Su Han juga menatap Yang Mulia Bunga Biru: “Di dalam hatiku, Anda hanyalah Yang Mulia dari para kultivator sesat yang peduli pada dunia dan penduduknya… setidaknya untuk saat ini!”
Su Han menekankan kalimat terakhir dengan sangat jelas sehingga Yang Mulia Bunga Biru dapat mendengarnya dengan jelas.
Saat mereka berpapasan…
Su Han melanjutkan, “Bencana kosmik akan segera terjadi. Tidak ada makhluk hidup di alam semesta yang akan lolos tanpa cedera. Bukan berarti aku, Su, menikmati pemerasan moral; ini hanyalah kebenaran. Semakin tinggi tingkat kultivasi seseorang, semakin kecil kemungkinannya untuk lolos!”
Raja Bunga Biru Agung berdiri terpaku di tempatnya, tenggelam dalam pikiran.
Sementara itu, baru setelah Su Han sepenuhnya mendarat di halaman markas, pasukannya tiba, bergegas dari jauh.
“Raja Su, kami telah diperintahkan oleh Raja Han untuk datang dan menjemput Anda.”
“Paman?”
Mata Su Han berbinar, lalu dia tersenyum dan mengangguk.
Su Han telah dua kali mengunjungi markas sebelumnya dan sangat familiar dengan tata letaknya.
Dipimpin oleh pasukan, sekitar setengah hari kemudian, Su Han bertemu Raja Han, Ren Xiao, sekali lagi.

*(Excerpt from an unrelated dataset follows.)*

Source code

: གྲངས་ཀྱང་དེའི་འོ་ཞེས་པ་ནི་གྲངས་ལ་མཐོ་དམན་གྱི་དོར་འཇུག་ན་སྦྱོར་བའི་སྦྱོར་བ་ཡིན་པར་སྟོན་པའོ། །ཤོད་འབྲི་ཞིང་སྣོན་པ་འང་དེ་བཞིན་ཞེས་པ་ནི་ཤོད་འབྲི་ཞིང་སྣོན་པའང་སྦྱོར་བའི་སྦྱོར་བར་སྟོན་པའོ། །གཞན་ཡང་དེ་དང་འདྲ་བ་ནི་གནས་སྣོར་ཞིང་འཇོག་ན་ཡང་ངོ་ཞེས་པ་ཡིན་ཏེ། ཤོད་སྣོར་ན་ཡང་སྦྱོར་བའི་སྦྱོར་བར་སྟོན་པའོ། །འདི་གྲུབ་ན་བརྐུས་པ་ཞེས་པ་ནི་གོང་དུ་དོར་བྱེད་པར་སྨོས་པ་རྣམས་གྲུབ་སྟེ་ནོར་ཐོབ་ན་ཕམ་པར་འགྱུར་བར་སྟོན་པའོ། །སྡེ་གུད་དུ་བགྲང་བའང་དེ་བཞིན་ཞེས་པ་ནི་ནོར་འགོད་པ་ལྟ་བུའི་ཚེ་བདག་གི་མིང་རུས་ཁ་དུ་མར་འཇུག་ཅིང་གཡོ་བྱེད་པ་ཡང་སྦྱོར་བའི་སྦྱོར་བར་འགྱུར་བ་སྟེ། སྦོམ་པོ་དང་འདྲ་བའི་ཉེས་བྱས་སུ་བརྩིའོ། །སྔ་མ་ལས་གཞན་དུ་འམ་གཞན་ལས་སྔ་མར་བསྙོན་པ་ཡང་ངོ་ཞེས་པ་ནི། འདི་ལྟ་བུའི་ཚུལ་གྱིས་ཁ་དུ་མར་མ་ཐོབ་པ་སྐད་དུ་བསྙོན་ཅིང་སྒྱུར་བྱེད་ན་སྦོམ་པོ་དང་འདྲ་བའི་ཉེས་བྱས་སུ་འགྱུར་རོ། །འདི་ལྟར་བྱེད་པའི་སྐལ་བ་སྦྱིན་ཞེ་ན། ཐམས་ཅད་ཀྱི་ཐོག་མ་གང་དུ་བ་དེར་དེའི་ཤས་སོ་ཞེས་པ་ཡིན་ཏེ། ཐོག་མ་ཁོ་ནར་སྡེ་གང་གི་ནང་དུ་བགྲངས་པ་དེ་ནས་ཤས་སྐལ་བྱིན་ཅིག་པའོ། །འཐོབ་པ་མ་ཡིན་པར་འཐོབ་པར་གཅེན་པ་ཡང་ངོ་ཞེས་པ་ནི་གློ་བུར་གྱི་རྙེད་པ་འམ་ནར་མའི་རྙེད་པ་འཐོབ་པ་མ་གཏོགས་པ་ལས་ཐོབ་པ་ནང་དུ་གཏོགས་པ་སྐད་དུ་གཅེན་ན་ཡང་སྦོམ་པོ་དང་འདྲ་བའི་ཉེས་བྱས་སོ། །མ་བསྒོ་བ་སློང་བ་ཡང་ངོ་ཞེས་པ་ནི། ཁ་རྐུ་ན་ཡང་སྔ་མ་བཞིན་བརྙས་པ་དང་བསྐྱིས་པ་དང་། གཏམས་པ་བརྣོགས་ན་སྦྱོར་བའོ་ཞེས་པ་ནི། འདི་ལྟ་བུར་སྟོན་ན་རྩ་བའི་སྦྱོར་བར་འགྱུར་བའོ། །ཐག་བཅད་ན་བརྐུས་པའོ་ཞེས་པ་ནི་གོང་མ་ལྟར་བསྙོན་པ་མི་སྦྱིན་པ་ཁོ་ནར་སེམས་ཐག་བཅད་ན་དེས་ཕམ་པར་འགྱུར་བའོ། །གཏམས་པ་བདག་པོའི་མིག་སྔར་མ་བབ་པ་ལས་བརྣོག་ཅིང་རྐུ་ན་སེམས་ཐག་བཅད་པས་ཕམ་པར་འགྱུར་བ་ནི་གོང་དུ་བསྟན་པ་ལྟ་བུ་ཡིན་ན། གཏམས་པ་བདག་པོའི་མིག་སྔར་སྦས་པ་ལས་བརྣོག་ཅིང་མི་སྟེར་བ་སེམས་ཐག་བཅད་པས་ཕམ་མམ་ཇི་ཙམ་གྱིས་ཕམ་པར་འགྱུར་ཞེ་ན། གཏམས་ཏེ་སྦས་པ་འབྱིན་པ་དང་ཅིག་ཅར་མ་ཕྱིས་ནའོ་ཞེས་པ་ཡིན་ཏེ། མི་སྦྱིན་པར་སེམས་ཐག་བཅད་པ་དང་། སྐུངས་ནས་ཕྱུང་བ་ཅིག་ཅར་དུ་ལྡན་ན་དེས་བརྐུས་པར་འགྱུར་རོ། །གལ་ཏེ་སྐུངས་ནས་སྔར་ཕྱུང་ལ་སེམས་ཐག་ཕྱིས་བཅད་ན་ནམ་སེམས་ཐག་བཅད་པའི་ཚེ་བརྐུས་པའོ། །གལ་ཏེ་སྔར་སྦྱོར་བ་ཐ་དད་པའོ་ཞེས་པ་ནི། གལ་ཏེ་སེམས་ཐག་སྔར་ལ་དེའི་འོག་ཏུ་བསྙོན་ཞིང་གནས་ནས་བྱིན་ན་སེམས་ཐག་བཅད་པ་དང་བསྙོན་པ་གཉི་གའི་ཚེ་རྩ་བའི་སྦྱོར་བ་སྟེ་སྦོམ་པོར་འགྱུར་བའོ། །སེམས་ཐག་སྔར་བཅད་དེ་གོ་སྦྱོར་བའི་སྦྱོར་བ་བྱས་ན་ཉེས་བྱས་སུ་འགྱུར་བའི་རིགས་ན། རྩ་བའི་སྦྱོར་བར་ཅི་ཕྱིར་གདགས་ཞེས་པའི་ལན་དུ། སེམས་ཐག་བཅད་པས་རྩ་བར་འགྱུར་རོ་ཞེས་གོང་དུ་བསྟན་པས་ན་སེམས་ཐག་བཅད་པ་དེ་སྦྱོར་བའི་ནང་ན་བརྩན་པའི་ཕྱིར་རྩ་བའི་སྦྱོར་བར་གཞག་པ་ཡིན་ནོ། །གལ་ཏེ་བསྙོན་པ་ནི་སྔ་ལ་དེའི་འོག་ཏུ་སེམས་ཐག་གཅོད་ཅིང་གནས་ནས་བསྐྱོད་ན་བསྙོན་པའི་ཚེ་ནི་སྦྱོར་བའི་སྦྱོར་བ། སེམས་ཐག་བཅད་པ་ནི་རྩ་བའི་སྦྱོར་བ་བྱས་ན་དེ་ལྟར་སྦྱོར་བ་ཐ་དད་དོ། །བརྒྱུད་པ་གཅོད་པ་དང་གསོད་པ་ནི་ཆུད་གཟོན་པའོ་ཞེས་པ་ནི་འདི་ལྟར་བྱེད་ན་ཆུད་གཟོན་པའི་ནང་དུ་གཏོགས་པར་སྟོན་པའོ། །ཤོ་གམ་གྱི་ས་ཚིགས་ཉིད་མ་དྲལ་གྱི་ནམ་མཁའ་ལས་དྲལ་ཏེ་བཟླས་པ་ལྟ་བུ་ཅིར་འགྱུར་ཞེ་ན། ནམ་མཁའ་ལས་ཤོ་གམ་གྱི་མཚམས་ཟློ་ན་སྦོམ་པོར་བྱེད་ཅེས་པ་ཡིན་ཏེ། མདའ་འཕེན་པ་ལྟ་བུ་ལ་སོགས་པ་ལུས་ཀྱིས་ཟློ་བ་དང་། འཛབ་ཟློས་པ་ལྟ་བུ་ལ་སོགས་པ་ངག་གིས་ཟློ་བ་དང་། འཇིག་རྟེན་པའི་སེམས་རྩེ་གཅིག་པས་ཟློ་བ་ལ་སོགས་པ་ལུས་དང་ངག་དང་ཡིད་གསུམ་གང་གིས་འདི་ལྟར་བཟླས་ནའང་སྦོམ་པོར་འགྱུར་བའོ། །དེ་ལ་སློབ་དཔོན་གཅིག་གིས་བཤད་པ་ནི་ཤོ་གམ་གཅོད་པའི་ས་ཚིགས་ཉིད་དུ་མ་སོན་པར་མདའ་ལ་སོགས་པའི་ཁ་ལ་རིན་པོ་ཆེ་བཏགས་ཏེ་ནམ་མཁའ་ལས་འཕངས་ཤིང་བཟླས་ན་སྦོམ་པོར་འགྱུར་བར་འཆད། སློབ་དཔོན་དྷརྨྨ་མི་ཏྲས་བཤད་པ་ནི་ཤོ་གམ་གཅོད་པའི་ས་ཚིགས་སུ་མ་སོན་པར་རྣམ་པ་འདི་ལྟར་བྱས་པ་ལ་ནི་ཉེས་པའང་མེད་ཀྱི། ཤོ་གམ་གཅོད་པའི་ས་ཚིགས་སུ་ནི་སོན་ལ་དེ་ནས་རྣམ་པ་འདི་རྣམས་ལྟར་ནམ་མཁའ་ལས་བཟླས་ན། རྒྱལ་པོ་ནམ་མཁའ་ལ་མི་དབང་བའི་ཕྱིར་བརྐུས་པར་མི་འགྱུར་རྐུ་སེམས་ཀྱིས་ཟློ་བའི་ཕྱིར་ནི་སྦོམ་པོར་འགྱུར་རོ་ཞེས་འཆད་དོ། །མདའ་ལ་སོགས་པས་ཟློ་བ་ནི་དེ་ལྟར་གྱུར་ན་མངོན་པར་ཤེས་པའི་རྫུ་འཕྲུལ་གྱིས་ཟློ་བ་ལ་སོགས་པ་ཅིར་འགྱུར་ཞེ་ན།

“Keponakan ipar Su Han memberi salam kepada Paman,” kata Su Han sambil membungkuk.
Ren Xiao melambaikan tangannya, “Kau sekarang adalah penguasa sebuah negara. Dengan kekuatan Kerajaan Alam Semesta Phoenix, naik ke kerajaan alam semesta tingkat menengah seharusnya tidak menjadi masalah. Tidak perlu tata krama umum seperti itu, jangan sampai menurunkan statusmu.”
“Statusku sebagai menantumu adalah yang kuputuskan; tidak ada orang lain yang bisa menentukannya,” kata Su Han.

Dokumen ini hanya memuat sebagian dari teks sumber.